Loss of Pancreatic β-cell Secretory Function During Disease Progression in Type 2 Diabetes Mellitus – A Small Cross-Sectional Study.
Overt type 2 diabetes mellitus is a chronic progressive disease which is produced by the collusion of three metabolic defects-increased hepatic glucose production, impaired pancreatic β-cell insulin secretion and decreased insulin action. The measurement of plasma glucose 2 hours post-ingestion of 75 g of glucose during the oral glucose tolerance test may be used to classify individuals as normal glucose tolerant , impaired glucose tolerant, T2DM and T2DM with pancreatic β-cell failure.
This study was undertaken primarily to show the importance of assessing the pancreatic β-cell function especially during the care of the diabetic patient. A standard 75 g glucose tolerance test was administered to four groups of 8 subjects. Blood was drawn every 15 minutes for 2 hours for the measurement of glucose, insulin and C-peptide and the measurement of the area under the curve over the 2-hour period.
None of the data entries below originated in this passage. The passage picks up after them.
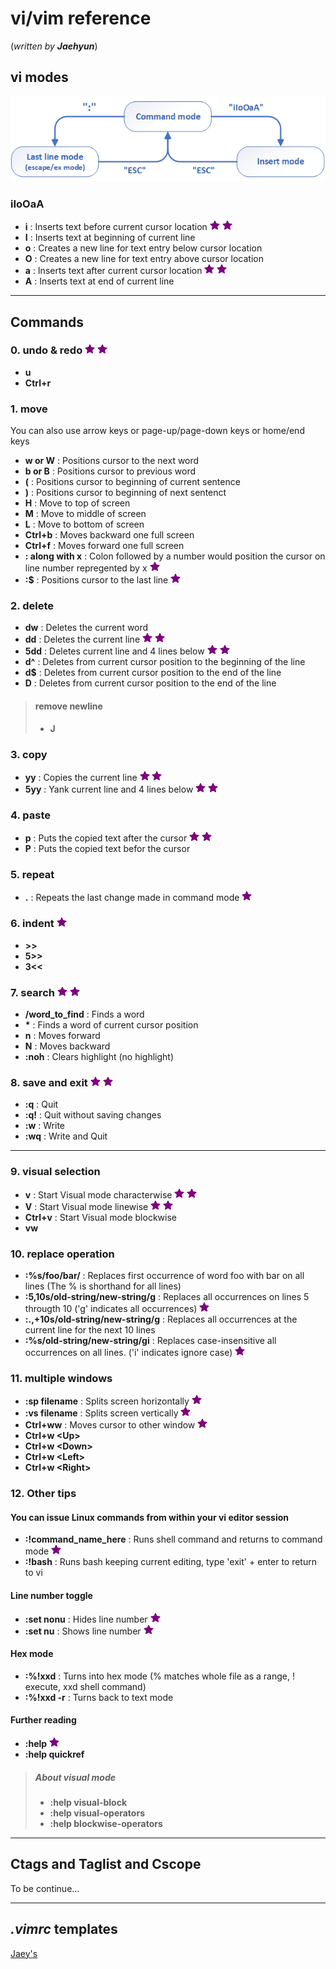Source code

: # vi/vim reference
(_written by **Jaehyun**_)
## vi modes
<img src="./vi.modes.png" alt="vi three modes" width="600"/>  

### iIoOaA
* **i**	: Inserts text before current cursor location  ![](./star.png "important!") ![](./star.png "important!") 
* **I**	: Inserts text at beginning of current line  
* **o**	: Creates a new line for text entry below cursor location  
* **O**	: Creates a new line for text entry above cursor location  
* **a** : Inserts text after current cursor location  ![](./star.png "important!") ![](./star.png "important!") 
* **A**	: Inserts text at end of current line  

---

## Commands
### 0. undo & redo  ![](./star.png "important!") ![](./star.png "important!")
* **u**  
* **Ctrl+r**  

### 1. move 
You can also use arrow keys or page-up/page-down keys or home/end keys
* **w or W**	: Positions cursor to the next word  
* **b or B**	: Positions cursor to previous word  
* **(**	: Positions cursor to beginning of current sentence  
* **)**	: Positions cursor to beginning of next sentenct  
* **H**	: Move to top of screen  
* **M**	: Move to middle of screen  
* **L**	: Move to bottom of screen  
* **Ctrl+b**	: Moves backward one full screen  
* **Ctrl+f**	: Moves forward one full screen  
* **: along with x**	: Colon followed by a number would position the cursor on line number repregented by x  ![](./star.png "important!")
* **:$**	: Positions cursor to the last line  ![](./star.png "important!")

### 2. delete
* **dw**	: Deletes the current word  
* **dd**	: Deletes the current line  ![](./star.png "important!") ![](./star.png "important!")
* **5dd**	: Deletes current line and 4 lines below   ![](./star.png "important!") ![](./star.png "important!")
* **d^**	: Deletes from current cursor position to the beginning of the line  
* **d$**	: Deletes from current cursor position to the end of the line  
* **D**	: Deletes from current cursor position to the end of the line  
> #### remove newline
> * **J**  

### 3. copy
* **yy**	: Copies the current line  ![](./star.png "important!") ![](./star.png "important!")  
* **5yy**	: Yank current line and 4 lines below   ![](./star.png "important!") ![](./star.png "important!")  

### 4. paste
* **p**		: Puts the copied text after the cursor	 ![](./star.png "important!") ![](./star.png "important!")
* **P**  	: Puts the copied text befor the cursor

### 5. repeat
* **.**		: Repeats the last change made in command mode  ![](./star.png "important!")

### 6. indent  ![](./star.png "important!")  
* **>>**  
* **5>>**  
* **3<<**  

### 7. search  ![](./star.png "important!") ![](./star.png "important!")
* **/word_to_find**	: Finds a word  
* **\***	: Finds a word of current cursor position  
* **n**		: Moves forward  
* **N**		: Moves backward  
* **:noh**	: Clears highlight (no highlight)

### 8. save and exit  ![](./star.png "important!") ![](./star.png "important!")
* **:q**	: Quit  
* **:q!**	: Quit without saving changes  
* **:w**	: Write  
* **:wq**	: Write and Quit  

---

### 9. visual selection
* **v**		: Start Visual mode characterwise  ![](./star.png "important!") ![](./star.png "important!")  
* **V**		: Start Visual mode linewise  ![](./star.png "important!") ![](./star.png "important!")  
* **Ctrl+v**	: Start Visual mode blockwise  
* **vw**  

### 10. replace operation
* **:%s/foo/bar/**	: Replaces first occurrence of word foo with bar on all lines (The % is shorthand for all lines)	
* **:5,10s/old-string/new-string/g**	: Replaces all occurrences on lines 5 througth 10 ('g' indicates all occurrences)  ![](./star.png "important!")
* **:.,+10s/old-string/new-string/g**	: Replaces all occurrences at the current line for the next 10 lines
* **:%s/old-string/new-string/gi**	: Replaces case-insensitive all occurrences on all lines. ('i' indicates ignore case)  ![](./star.png "important!")

### 11. multiple windows
* **:sp filename**	: Splits screen horizontally   ![](./star.png "important!")
* **:vs filename**	: Splits screen vertically   ![](./star.png "important!")
* **Ctrl+ww**		: Moves cursor to other window   ![](./star.png "important!")
* **Ctrl+w \<Up\>**
* **Ctrl+w \<Down\>**
* **Ctrl+w \<Left\>**
* **Ctrl+w \<Right\>**

### 12. Other tips
#### You can issue Linux commands from within your vi editor session
* **:!command_name_here** 	: Runs shell command and returns to command mode  ![](./star.png "important!")
* **:!bash**				: Runs bash keeping current editing, type 'exit' + enter to return to vi  
#### Line number toggle
* **:set nonu**	: Hides line number  ![](./star.png "important!")
* **:set nu**	: Shows line number  ![](./star.png "important!")
#### Hex mode
* **:%!xxd**	: Turns into hex mode (% matches whole file as a range, ! execute, xxd shell command)  
* **:%!xxd -r**	: Turns back to text mode  
#### Further reading
* **:help**  ![](./star.png "important!")
* **:help quickref**  
> ##### About visual mode
> * **:help visual-block**  
> * **:help visual-operators**  
> * **:help blockwise-operators**  
---

## Ctags and Taglist and Cscope
To be continue...

---

## _.vimrc_ templates
[Jaey's](./.jaey_vimrc)
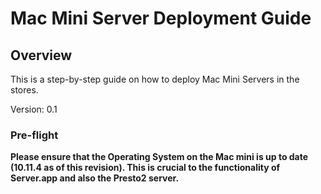 Mac Mini Server Deployment Guide
================================

Overview
--------

This is a step-by-step guide on how to deploy Mac Mini Servers in the stores.

Version: 0.1

### Pre-flight

__Please ensure that the Operating System on the Mac mini is up to date (10.11.4 as of this revision). This is crucial to the functionality of Server.app and also the Presto2 server.__

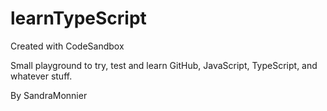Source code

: # learnTypeScript
Created with CodeSandbox

Small playground to try, test and learn GitHub, JavaScript, TypeScript, and whatever stuff.

By SandraMonnier
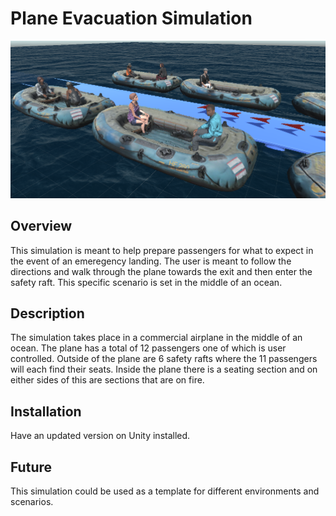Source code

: # Plane Evacuation Simulation
![PIC](https://github.com/Giffina/Capstone/blob/master/Assets/capstone.png)
## Overview
This simulation is meant to help prepare passengers for what to expect in the event of an emeregency landing. The user is meant to follow the directions and walk through the plane towards the exit and then enter the safety raft. This specific scenario is set in the middle of an ocean.
## Description
The simulation takes place in a commercial airplane in the middle of an ocean. The plane has a total of 12 passengers one of which is user controlled. Outside of the plane are 6 safety rafts where the 11 passengers will each find their seats. Inside the plane there is a seating section and on either sides of this are sections that are on fire.
## Installation
Have an updated version on Unity installed.
## Future
This simulation could be used as a template for different environments and scenarios.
To diagnose diseases of specific endocrine organs, it is common practice to measure directly hormones produced by
those organs or measure the levels of the metabolites of those hormones.
For example, for the diseases of the adrenal gland, the measurement of plasma cortisol,
and androgens such as plasma dehydroepiandrosterone or urinary 17-ketosteroids or plasma renin
and aldosterone and plasma catecholamines and its metabolites plasma metanephrine and urinary vanillylmandelic acid.
For example, type 1 diabetes is produced by loss of pancreatic β-cell function, leading
to a deficiency of insulin and hyperglycemia, the onset of which
is often seen in children and young adults, and accounting for less
than 5% of the incidence of diabetes.